Currently, Ervin is interning with a voter organizing group. Even though she isn’t yet old enough to vote, Ervin says, “I’ve never had experience in this before, so I’m learning so much. I am a firm believer in social justice, giving people voices, always speaking up – so I was really happy to join an organization that I’ve always admired.”

Access to College Classes

Ervin’s high school is located on the campus of San Diego Mesa College. She says, “It’s sort of expected that every Met student take a minimum of one [college] course. Of course, nothing is forced. We do have access to college courses. I’ve been taking them since ninth grade.”
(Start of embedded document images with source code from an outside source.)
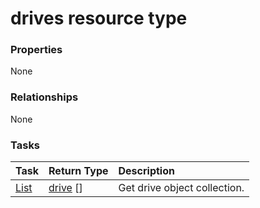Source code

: # drives resource type



### Properties
None

### Relationships
None


### Tasks

| Task		   | Return Type	|Description|
|:---------------|:--------|:----------|
|[List](../api/drive_list.md) | [drive](drive.md) [] |Get drive object collection. |

<!-- uuid: c818aa99-3b44-4c54-8f6e-b6243516a957
2015-10-09 18:12:08 UTC -->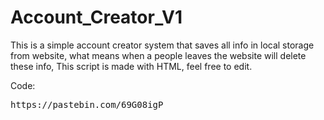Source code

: # Account_Creator_V1
This is a simple account creator system that saves all info in local storage from website, what means when a people leaves the website will delete these info, This script is made with HTML, feel free to edit.

Code: 
<pre>
https://pastebin.com/69G08igP
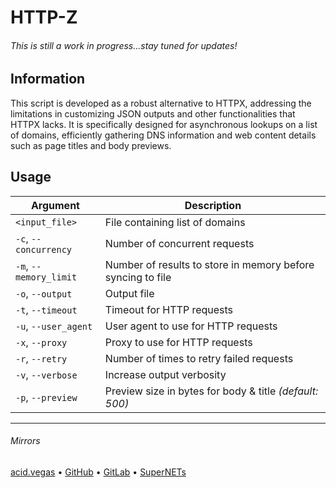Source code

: # HTTP-Z
###### This is still a work in progress...stay tuned for updates!

## Information
This script is developed as a robust alternative to HTTPX, addressing the limitations in customizing JSON outputs and other functionalities that HTTPX lacks. It is specifically designed for asynchronous lookups on a list of domains, efficiently gathering DNS information and web content details such as page titles and body previews.

## Usage
| Argument               | Description                                                 |
| ---------------------- | ----------------------------------------------------------- |
| `<input_file>`         | File containing list of domains                             |
| `-c`, `--concurrency`  | Number of concurrent requests                               |
| `-m`, `--memory_limit` | Number of results to store in memory before syncing to file |
| `-o`, `--output`       | Output file                                                 |
| `-t`, `--timeout`      | Timeout for HTTP requests                                   |
| `-u`, `--user_agent`   | User agent to use for HTTP requests                         |
| `-x`, `--proxy`        | Proxy to use for HTTP requests                              |
| `-r`, `--retry`        | Number of times to retry failed requests                    |
| `-v`, `--verbose`      | Increase output verbosity                                   |
| `-p`, `--preview`      | Preview size in bytes for body & title *(default: 500)*     |

___

###### Mirrors
[acid.vegas](https://git.acid.vegas/httpz) • [GitHub](https://github.com/acidvegas/httpz) • [GitLab](https://gitlab.com/acidvegas/httpz) • [SuperNETs](https://git.supernets.org/acidvegas/httpz)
She explains, “You take an introductory class called Personal Growth – around learning how to be a college student. Once you prove ‘I can handle being a college student on top of a high school student,’ then they release the whole catalog. It’s like, ‘Here’s our huge catalog of classes. Take whatever you’d like.’”

Looking ahead, Ervin plans to go to college with her top three choices being UC Berkeley, UCLA, and Pitzer College. She adds that she currently studies Japanese language and would like to study in Japan for a year. At this point, she plans to major in communications with a focus on entertainment.
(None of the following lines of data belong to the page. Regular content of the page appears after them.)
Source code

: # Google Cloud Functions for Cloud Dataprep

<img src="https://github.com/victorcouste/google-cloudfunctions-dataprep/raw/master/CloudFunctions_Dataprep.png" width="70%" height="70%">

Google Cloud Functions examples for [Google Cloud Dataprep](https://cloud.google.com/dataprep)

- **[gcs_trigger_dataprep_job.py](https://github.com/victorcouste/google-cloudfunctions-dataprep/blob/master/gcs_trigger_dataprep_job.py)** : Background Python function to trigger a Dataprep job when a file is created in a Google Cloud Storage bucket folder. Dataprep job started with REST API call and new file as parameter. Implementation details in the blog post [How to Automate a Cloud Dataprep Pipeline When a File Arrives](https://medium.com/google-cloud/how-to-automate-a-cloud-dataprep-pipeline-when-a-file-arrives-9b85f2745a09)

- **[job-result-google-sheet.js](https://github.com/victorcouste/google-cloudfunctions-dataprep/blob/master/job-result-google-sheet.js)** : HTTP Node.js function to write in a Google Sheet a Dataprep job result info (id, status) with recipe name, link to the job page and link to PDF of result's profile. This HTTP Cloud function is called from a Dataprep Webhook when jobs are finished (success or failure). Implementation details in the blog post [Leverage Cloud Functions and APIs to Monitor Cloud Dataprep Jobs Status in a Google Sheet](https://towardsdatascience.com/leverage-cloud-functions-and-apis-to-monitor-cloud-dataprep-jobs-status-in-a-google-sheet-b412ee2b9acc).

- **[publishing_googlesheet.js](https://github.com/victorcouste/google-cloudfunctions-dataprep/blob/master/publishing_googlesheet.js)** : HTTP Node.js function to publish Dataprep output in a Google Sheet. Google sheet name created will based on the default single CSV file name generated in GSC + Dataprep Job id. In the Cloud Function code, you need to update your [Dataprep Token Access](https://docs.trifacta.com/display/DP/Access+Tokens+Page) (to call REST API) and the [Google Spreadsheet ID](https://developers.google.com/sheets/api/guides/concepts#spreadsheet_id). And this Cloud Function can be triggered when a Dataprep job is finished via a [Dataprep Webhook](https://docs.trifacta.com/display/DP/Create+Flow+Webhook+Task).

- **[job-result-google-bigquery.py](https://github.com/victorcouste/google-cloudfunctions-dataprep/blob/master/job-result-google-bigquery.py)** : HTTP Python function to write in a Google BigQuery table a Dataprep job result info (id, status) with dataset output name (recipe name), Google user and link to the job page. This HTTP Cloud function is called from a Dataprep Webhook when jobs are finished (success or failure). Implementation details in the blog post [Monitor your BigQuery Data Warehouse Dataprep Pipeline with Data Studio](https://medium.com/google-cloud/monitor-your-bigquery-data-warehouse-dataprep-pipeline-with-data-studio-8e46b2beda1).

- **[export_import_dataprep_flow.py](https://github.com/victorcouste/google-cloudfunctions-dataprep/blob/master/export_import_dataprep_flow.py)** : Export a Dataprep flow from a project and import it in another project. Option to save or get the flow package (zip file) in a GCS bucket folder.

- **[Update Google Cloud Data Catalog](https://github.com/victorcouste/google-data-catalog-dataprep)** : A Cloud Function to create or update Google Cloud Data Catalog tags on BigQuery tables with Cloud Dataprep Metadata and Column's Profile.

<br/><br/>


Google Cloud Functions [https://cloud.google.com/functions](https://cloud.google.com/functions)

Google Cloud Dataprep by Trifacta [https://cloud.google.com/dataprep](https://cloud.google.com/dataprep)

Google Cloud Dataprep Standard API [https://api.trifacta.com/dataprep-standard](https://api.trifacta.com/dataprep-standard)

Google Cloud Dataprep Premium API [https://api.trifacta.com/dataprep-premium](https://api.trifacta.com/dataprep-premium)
Big Picture Led to a College Pathway for Adult Learners

Dennis Littky, the president of College Unbound in Providence, is also co-founder of Big Picture Learning and co-founder of the original Met High School in Rhode Island.
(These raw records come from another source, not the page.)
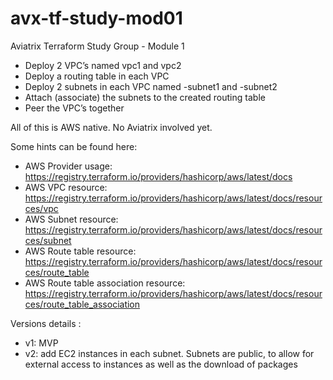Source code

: # avx-tf-study-mod01
Aviatrix Terraform Study Group - Module 1

* Deploy 2 VPC’s named vpc1 and vpc2
* Deploy a routing table in each VPC
* Deploy 2 subnets in each VPC named <vpcname>-subnet1 and <vpcname>-subnet2
* Attach (associate) the subnets to the created routing table
* Peer the VPC’s together
 
All of this is AWS native. No Aviatrix involved yet.
 
Some hints can be found here:
* AWS Provider usage: https://registry.terraform.io/providers/hashicorp/aws/latest/docs
* AWS VPC resource: https://registry.terraform.io/providers/hashicorp/aws/latest/docs/resources/vpc
* AWS Subnet resource: https://registry.terraform.io/providers/hashicorp/aws/latest/docs/resources/subnet
* AWS Route table resource: https://registry.terraform.io/providers/hashicorp/aws/latest/docs/resources/route_table
* AWS Route table association resource: https://registry.terraform.io/providers/hashicorp/aws/latest/docs/resources/route_table_association

Versions details :
* v1: MVP
* v2: add EC2 instances in each subnet. Subnets are public, to allow for external access to instances as well as the download of packages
Littky founded College Unbound for adult learners 14 years ago and explains, “Big Picture incubated it until we got on our own. People say, ‘College isn’t for everybody’ – which I understand. But the real statement should be, ‘College, as we know it, is not for everybody.’”

Dennis Littky, president, College Unbound (Photo: College Unbound)

He explains the accredited model, “We said, because we could start from scratch, ‘What do adults need?’ They can’t be out every night. One night a week, adults – our students – are in a three-hour cohort with what we call lab faculty, an advisory. Then every eight weeks, short courses so they don’t get lost. They have two courses online.”

“Every student has to do a project, either a passion, their job. One man had just come out of prison and had kind of destroyed his neighborhood. His job was to buy a house and make it a community house for kids. So, when you take a sociology course or a statistics course, it’s not a random course. It’s connected to, ‘What does it tell you about your project?’”

College Unbound offers one degree – a bachelor’s degree in organization, leadership, and change. “What’s really important is they get a bachelor’s degree. People don’t really care what you get it in, unless you’re going into a particular field,” says Littky. “I think it’s close to 90% of our people, once they graduate, get a promotion in their job or a new job making more.”

(Photo: College Unbound)

Littky says students finish their degrees on average in two and a half years. “We give life experience credit. The first course you take is how to look back at your life and see how you can put your work in a portfolio. If you worked with kids with autism, you write that up and get credit for a special ed course. If someone comes in with an associate’s [degree] and use their past experience, they are out in a year, year and a half.”

College Unbound has expanded to Philadelphia and by year’s end, Littky plans to step down as president and transition to director of growth. “The plan was – learn how to do it here [in Providence], set up a financial model that could work, and start moving it around. From the beginning – find the good places.”